Seriam 54 “pitacos”, diz Rogério Fasano, o mais importante empresário no ramo de restaurantes do país, sobre a coletânea de frases reunidas no livro “Gero 55”, que lança no dia 10, no Rio. Mas como a “estética” do 54 não é boa, Gero sacou da memória de quem estudou Cinema em Londres uma frase de “O Poderoso Chefão”, feita sob medida para a última página da obra editada pela DBA e com ilustrações de Marcelo Cipis: “Leave the gun. Take the cannoli” (“Deixe o revólver. Leve o cannoli”).
Além disso, “o número 55 é mais bonito”, justifica o ítalo-paulistano de 64 anos e astral contagiante. Nem mesmo um delicado transplante de fígado, seis anos atrás, esvaziou sua alegria e o hábito de contar histórias divertidas e ao mesmo tempo ácidas (feito um limão-siciliano, apesar do DNA milanês). “A vida sem humor é inviável”, diz. Gero é bom de frases. E sabe disso.
Livro 'Gero 55'
Divulgação
Avesso a rankings internacionais, afirma que “o Guia Michelin boicota a Itália porque os pneus da Pirelli são muito melhores que os deles” e que não faz sentido competir “porque não somos desportistas!”. Chega a questionar o próprio prêmio que recebeu pela piscina do Fasano Rio, a sexta mais bonita do mundo. “Como se alguém pudesse mergulhar em todas...”. É por aí que vai o “Gero 55”, com frases, desenhos e receitas de 14 pratos prediletos do restaurateur. “Ele melhora tudo o que toca: um prato de espaguete, em suas mãos, assume a forma de etapa civilizatória”, diz Diogo Mainardi, grande amigo e autor do prefácio. “Gero despreza listas, mas no Michelin das amizades ele é o número um.”
O livro tem humor e tanto afeto que, inicialmente, foi pensado apenas como um presente para amigos. “Mas a editora se empolgou”, conta o autor que dá pitacos para todos os lados. “Já reparou que ninguém mais janta e sim tem uma experiência? Para que espumas e emulsões, se ainda temos dentes?”, provoca. “E os ‘hotéis-boutique’, que ideia é essa essa, que não diz nada, não define nada, não serve para nada?”, segue.
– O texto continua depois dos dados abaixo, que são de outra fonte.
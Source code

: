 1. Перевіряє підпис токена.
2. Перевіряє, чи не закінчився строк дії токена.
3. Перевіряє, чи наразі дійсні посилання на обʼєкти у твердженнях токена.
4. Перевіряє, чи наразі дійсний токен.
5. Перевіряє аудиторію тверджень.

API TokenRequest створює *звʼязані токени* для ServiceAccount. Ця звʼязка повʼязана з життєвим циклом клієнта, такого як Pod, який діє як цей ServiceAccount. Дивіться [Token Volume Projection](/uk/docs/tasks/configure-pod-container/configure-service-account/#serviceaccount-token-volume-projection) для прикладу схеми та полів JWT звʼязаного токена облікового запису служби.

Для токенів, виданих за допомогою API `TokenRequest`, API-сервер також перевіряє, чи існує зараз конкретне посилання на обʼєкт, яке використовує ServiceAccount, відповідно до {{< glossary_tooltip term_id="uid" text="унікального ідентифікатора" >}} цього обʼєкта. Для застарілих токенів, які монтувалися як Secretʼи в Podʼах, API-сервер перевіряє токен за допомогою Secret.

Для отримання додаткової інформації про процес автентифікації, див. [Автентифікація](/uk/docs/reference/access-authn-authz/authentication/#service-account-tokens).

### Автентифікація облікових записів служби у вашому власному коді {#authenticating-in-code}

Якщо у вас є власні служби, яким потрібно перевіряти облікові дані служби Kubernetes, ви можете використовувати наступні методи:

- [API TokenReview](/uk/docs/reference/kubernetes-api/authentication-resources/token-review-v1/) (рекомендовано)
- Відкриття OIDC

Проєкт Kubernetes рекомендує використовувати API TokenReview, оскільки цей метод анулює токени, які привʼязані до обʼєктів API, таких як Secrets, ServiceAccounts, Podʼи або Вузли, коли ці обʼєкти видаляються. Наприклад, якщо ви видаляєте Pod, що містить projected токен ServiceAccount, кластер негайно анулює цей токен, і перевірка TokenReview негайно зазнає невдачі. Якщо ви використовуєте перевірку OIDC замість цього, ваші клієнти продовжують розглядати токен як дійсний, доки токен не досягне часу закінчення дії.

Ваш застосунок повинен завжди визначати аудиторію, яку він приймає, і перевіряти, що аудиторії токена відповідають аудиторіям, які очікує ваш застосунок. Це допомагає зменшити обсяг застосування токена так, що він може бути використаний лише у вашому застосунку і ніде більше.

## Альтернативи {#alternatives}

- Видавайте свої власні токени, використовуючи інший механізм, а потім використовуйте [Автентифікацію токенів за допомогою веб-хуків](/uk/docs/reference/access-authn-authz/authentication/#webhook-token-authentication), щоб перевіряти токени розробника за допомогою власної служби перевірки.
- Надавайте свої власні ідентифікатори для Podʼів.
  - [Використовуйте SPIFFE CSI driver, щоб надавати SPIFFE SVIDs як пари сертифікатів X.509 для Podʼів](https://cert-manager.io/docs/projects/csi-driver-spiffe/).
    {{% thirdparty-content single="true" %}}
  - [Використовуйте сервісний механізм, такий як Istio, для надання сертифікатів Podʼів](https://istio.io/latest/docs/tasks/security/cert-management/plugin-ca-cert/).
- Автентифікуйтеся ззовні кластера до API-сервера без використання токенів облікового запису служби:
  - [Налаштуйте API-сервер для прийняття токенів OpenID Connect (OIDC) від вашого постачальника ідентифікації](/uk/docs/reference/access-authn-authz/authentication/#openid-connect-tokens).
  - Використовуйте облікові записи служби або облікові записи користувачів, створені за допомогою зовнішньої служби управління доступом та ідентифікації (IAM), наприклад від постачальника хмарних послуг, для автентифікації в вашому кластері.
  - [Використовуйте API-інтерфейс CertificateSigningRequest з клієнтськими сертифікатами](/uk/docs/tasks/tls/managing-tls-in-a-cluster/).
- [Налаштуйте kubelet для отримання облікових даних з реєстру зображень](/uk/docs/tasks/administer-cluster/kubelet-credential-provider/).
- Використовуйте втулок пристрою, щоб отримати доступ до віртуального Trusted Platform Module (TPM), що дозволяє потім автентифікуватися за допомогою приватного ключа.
Por falar em hotel, a rede Fasano (JHSF) soma 13 hotéis entre Brasil, Uruguai e EUA e está em vias de abrir em Londres, Sardenha, Cascais e Milão (“aqui o coração dispara”). Foi na Itália que Rogério e o amigo e jornalista Arthur Dapieve estiveram juntos. “Ele tem as melhores histórias, é das pessoas mais divertidas que eu conheço. E nunca deixou de ser punk!”. O punk mais gourmet de todos. Ou vice-versa.